▸ **Exercise instructions**: In the data below, how many lines contain the string "password"? Give only the number.

Stored items from a collection

=======

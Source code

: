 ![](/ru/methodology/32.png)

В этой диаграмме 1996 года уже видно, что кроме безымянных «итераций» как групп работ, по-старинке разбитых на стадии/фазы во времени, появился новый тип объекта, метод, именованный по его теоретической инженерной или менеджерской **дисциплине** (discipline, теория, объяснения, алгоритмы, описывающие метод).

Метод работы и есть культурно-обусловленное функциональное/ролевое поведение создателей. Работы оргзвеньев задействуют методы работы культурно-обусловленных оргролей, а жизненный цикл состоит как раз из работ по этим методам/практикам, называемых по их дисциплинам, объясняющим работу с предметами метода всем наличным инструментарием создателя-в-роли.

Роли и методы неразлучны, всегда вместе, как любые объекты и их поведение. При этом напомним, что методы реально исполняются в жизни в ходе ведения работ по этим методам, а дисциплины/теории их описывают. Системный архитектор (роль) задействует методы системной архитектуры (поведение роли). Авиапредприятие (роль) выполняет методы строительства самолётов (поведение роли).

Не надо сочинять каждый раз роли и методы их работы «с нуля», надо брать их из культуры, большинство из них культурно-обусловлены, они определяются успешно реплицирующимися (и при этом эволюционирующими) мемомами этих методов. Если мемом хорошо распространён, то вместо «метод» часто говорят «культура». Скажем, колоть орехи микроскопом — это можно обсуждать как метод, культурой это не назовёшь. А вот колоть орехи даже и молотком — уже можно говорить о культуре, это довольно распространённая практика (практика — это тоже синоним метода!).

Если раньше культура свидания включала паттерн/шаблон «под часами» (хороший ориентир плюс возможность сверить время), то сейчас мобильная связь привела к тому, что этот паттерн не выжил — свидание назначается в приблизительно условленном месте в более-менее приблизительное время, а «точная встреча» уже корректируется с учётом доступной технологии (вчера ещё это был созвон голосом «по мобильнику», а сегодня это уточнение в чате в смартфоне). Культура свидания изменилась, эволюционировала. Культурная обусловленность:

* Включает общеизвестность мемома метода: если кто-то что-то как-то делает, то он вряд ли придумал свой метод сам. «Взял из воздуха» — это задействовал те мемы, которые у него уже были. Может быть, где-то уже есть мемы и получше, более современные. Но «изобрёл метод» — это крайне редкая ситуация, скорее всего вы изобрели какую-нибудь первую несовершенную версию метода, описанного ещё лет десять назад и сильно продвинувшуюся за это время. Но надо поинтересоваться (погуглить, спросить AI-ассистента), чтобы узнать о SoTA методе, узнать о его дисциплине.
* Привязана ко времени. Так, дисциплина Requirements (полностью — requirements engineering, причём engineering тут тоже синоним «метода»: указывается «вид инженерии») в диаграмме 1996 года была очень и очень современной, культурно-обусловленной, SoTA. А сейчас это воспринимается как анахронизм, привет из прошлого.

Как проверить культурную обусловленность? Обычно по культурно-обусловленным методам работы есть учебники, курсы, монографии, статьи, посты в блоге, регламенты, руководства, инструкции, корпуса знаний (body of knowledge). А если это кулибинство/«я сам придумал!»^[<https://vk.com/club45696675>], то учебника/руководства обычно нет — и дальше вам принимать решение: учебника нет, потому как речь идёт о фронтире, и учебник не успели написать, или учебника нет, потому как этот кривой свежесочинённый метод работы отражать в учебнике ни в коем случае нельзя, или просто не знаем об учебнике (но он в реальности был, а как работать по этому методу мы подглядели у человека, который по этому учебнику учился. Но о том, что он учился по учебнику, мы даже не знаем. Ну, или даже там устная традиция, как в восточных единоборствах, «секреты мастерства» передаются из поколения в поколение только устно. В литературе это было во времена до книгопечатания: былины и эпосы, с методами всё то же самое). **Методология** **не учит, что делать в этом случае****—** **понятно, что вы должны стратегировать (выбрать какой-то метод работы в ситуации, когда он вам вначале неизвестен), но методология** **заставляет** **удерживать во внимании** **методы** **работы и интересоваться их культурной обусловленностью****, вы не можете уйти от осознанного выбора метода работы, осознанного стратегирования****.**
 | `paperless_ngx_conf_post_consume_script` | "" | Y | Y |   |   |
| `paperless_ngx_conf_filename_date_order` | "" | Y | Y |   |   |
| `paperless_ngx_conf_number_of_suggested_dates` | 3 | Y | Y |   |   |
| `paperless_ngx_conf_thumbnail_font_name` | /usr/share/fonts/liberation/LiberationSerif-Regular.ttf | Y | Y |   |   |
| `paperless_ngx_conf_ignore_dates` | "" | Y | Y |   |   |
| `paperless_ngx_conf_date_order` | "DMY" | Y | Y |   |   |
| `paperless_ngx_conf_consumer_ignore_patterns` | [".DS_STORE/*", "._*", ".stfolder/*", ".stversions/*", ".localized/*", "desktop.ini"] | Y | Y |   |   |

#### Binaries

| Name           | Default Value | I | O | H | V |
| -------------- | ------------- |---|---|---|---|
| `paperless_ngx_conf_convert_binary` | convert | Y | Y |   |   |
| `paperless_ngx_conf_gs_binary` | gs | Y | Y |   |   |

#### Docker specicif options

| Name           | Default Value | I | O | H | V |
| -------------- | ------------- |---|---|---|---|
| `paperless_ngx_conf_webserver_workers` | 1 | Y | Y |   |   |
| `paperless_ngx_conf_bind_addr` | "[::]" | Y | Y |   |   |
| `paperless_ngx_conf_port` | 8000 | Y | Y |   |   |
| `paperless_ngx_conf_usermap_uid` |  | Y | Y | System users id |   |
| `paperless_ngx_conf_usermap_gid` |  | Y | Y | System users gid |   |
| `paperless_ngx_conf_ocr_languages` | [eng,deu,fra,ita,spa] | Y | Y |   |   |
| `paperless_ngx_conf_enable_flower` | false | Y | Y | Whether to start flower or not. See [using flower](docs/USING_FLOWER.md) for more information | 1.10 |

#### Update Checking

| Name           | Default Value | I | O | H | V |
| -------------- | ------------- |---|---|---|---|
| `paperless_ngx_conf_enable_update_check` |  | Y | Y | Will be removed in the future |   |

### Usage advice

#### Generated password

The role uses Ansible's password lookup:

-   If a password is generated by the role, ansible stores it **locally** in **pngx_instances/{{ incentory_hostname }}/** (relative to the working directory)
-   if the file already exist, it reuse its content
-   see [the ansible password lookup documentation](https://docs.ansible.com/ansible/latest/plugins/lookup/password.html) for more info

=======

▸ **Solution for this task**: 4